• Prompt: Nothing in the records should be changed in the copy, though the pictures must be left out.

• Entries supplied:
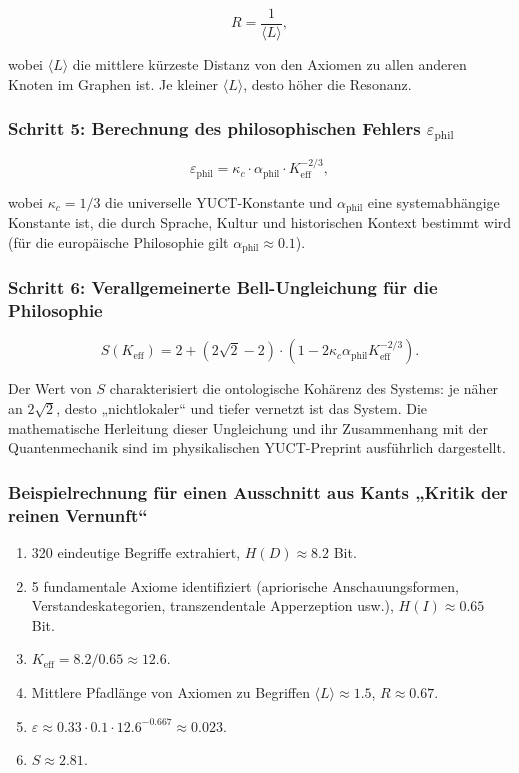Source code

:\documentclass[12pt,a4paper]{article}
\newcommand{\kappac}{\kappa_c}
\newcommand{\eps}{\varepsilon}
\begin{document}
	\[
	R = \frac{1}{\langle L \rangle},
	\]
	
	wobei \(\langle L \rangle\) die mittlere kürzeste Distanz von den Axiomen zu allen anderen Knoten im Graphen ist. Je kleiner \(\langle L \rangle\), desto höher die Resonanz.
	
	\subsubsection{Schritt 5: Berechnung des philosophischen Fehlers \(\eps_{\text{phil}}\)}
	
	\[
	\eps_{\text{phil}} = \kappac \cdot \alpha_{\text{phil}} \cdot K_{\mathrm{eff}}^{-2/3},
	\]
	
	wobei \(\kappac = 1/3\) die universelle YUCT-Konstante und \(\alpha_{\text{phil}}\) eine systemabhängige Konstante ist, die durch Sprache, Kultur und historischen Kontext bestimmt wird (für die europäische Philosophie gilt \(\alpha_{\text{phil}} \approx 0.1\)).
	
	\subsubsection{Schritt 6: Verallgemeinerte Bell-Ungleichung für die Philosophie}
	
	\[
	S(K_{\mathrm{eff}}) = 2 + (2\sqrt{2} - 2) \cdot \left(1 - 2\kappac \alpha_{\text{phil}} K_{\mathrm{eff}}^{-2/3}\right).
	\]
	
	Der Wert von \(S\) charakterisiert die ontologische Kohärenz des Systems: je näher an \(2\sqrt{2}\), desto „nichtlokaler“ und tiefer vernetzt ist das System. Die mathematische Herleitung dieser Ungleichung und ihr Zusammenhang mit der Quantenmechanik sind im physikalischen YUCT-Preprint \cite{Yakushev2026b} ausführlich dargestellt.
	
	\subsubsection{Beispielrechnung für einen Ausschnitt aus Kants „Kritik der reinen Vernunft“}
	
	\begin{enumerate}
		\item 320 eindeutige Begriffe extrahiert, \(H(D) \approx 8.2\) Bit.
		\item 5 fundamentale Axiome identifiziert (apriorische Anschauungsformen, Verstandeskategorien, transzendentale Apperzeption usw.), \(H(I) \approx 0.65\) Bit.
		\item \(K_{\mathrm{eff}} = 8.2 / 0.65 \approx 12.6\).
		\item Mittlere Pfadlänge von Axiomen zu Begriffen \(\langle L \rangle \approx 1.5\), \(R \approx 0.67\).
		\item \(\eps \approx 0.33 \cdot 0.1 \cdot 12.6^{-0.667} \approx 0.023\).
		\item \(S \approx 2.81\).
	\end{enumerate}
	
\end{document}
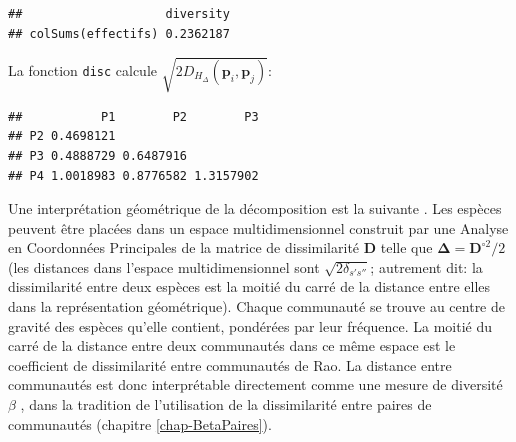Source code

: \documentclass[
  11pt,
  french,
  a4paper,
  extrafontsizes,onecolumn,openright
  ]{memoir}
\newenvironment{Shaded}{\begin{snugshade}}{\end{snugshade}}
\newcommand{\KeywordTok}[1]{\textcolor[rgb]{0.13,0.29,0.53}{\textbf{#1}}}
\newcommand{\NormalTok}[1]{#1}
\newcommand{\OperatorTok}[1]{\textcolor[rgb]{0.81,0.36,0.00}{\textbf{#1}}}
\begin{document}
\scriptsize

\begin{Shaded}
\end{Shaded}

\begin{verbatim}
##                    diversity
## colSums(effectifs) 0.2362187
\end{verbatim}

\normalsize

La fonction \texttt{disc} calcule \(\sqrt{2D_{H_{\Delta}}\left({\mathbf{p}}_i,{\mathbf{p}}_j\right)}\):

\scriptsize

\begin{Shaded}
\end{Shaded}

\begin{verbatim}
##           P1        P2        P3
## P2 0.4698121                    
## P3 0.4888729 0.6487916          
## P4 1.0018983 0.8776582 1.3157902
\end{verbatim}

\normalsize

Une interprétation géométrique de la décomposition est la suivante \autocite{Pavoine2004}.
Les espèces peuvent être placées dans un espace multidimensionnel construit par une Analyse en Coordonnées Principales \autocite{Gower1966} de la matrice de dissimilarité \(\mathbf{D}\) telle que \(\mathbf{\Delta}={\mathbf{D}^{\circ2}}/{2}\) (les distances dans l'espace multidimensionnel sont \(\sqrt{2\delta_{s's''}}\); autrement dit: la dissimilarité entre deux espèces est la moitié du carré de la distance entre elles dans la représentation géométrique).
Chaque communauté se trouve au centre de gravité des espèces qu'elle contient, pondérées par leur fréquence.
La moitié du carré de la distance entre deux communautés dans ce même espace est le coefficient de dissimilarité entre communautés de Rao.
La distance entre communautés est donc interprétable directement comme une mesure de diversité \(\beta\) \autocite{Ricotta2015}, dans la tradition de l'utilisation de la dissimilarité entre paires de communautés (chapitre \ref{chap-BetaPaires}).
\end{document}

• Problem solution:
Source code

:\documentclass[12pt,a4paper]{article}
\newcommand{\kappac}{\kappa_c}
\newcommand{\eps}{\varepsilon}
\begin{document}
	\[
	R = \frac{1}{\langle L \rangle},
	\]
	
	wobei \(\langle L \rangle\) die mittlere kürzeste Distanz von den Axiomen zu allen anderen Knoten im Graphen ist. Je kleiner \(\langle L \rangle\), desto höher die Resonanz.
	
	\subsubsection{Schritt 5: Berechnung des philosophischen Fehlers \(\eps_{\text{phil}}\)}
	
	\[
	\eps_{\text{phil}} = \kappac \cdot \alpha_{\text{phil}} \cdot K_{\mathrm{eff}}^{-2/3},
	\]
	
	wobei \(\kappac = 1/3\) die universelle YUCT-Konstante und \(\alpha_{\text{phil}}\) eine systemabhängige Konstante ist, die durch Sprache, Kultur und historischen Kontext bestimmt wird (für die europäische Philosophie gilt \(\alpha_{\text{phil}} \approx 0.1\)).
	
	\subsubsection{Schritt 6: Verallgemeinerte Bell-Ungleichung für die Philosophie}
	
	\[
	S(K_{\mathrm{eff}}) = 2 + (2\sqrt{2} - 2) \cdot \left(1 - 2\kappac \alpha_{\text{phil}} K_{\mathrm{eff}}^{-2/3}\right).
	\]
	
	Der Wert von \(S\) charakterisiert die ontologische Kohärenz des Systems: je näher an \(2\sqrt{2}\), desto „nichtlokaler“ und tiefer vernetzt ist das System. Die mathematische Herleitung dieser Ungleichung und ihr Zusammenhang mit der Quantenmechanik sind im physikalischen YUCT-Preprint \cite{Yakushev2026b} ausführlich dargestellt.
	
	\subsubsection{Beispielrechnung für einen Ausschnitt aus Kants „Kritik der reinen Vernunft“}
	
	\begin{enumerate}
		\item 320 eindeutige Begriffe extrahiert, \(H(D) \approx 8.2\) Bit.
		\item 5 fundamentale Axiome identifiziert (apriorische Anschauungsformen, Verstandeskategorien, transzendentale Apperzeption usw.), \(H(I) \approx 0.65\) Bit.
		\item \(K_{\mathrm{eff}} = 8.2 / 0.65 \approx 12.6\).
		\item Mittlere Pfadlänge von Axiomen zu Begriffen \(\langle L \rangle \approx 1.5\), \(R \approx 0.67\).
		\item \(\eps \approx 0.33 \cdot 0.1 \cdot 12.6^{-0.667} \approx 0.023\).
		\item \(S \approx 2.81\).
	\end{enumerate}
	
\end{document}
Source code

: \documentclass[
  11pt,
  french,
  a4paper,
  extrafontsizes,onecolumn,openright
  ]{memoir}
\newenvironment{Shaded}{\begin{snugshade}}{\end{snugshade}}
\newcommand{\KeywordTok}[1]{\textcolor[rgb]{0.13,0.29,0.53}{\textbf{#1}}}
\newcommand{\NormalTok}[1]{#1}
\newcommand{\OperatorTok}[1]{\textcolor[rgb]{0.81,0.36,0.00}{\textbf{#1}}}
\begin{document}
\scriptsize

\begin{Shaded}
\end{Shaded}

\begin{verbatim}
##                    diversity
## colSums(effectifs) 0.2362187
\end{verbatim}

\normalsize

La fonction \texttt{disc} calcule \(\sqrt{2D_{H_{\Delta}}\left({\mathbf{p}}_i,{\mathbf{p}}_j\right)}\):

\scriptsize

\begin{Shaded}
\end{Shaded}

\begin{verbatim}
##           P1        P2        P3
## P2 0.4698121                    
## P3 0.4888729 0.6487916          
## P4 1.0018983 0.8776582 1.3157902
\end{verbatim}

\normalsize

Une interprétation géométrique de la décomposition est la suivante \autocite{Pavoine2004}.
Les espèces peuvent être placées dans un espace multidimensionnel construit par une Analyse en Coordonnées Principales \autocite{Gower1966} de la matrice de dissimilarité \(\mathbf{D}\) telle que \(\mathbf{\Delta}={\mathbf{D}^{\circ2}}/{2}\) (les distances dans l'espace multidimensionnel sont \(\sqrt{2\delta_{s's''}}\); autrement dit: la dissimilarité entre deux espèces est la moitié du carré de la distance entre elles dans la représentation géométrique).
Chaque communauté se trouve au centre de gravité des espèces qu'elle contient, pondérées par leur fréquence.
La moitié du carré de la distance entre deux communautés dans ce même espace est le coefficient de dissimilarité entre communautés de Rao.
La distance entre communautés est donc interprétable directement comme une mesure de diversité \(\beta\) \autocite{Ricotta2015}, dans la tradition de l'utilisation de la dissimilarité entre paires de communautés (chapitre \ref{chap-BetaPaires}).
\end{document}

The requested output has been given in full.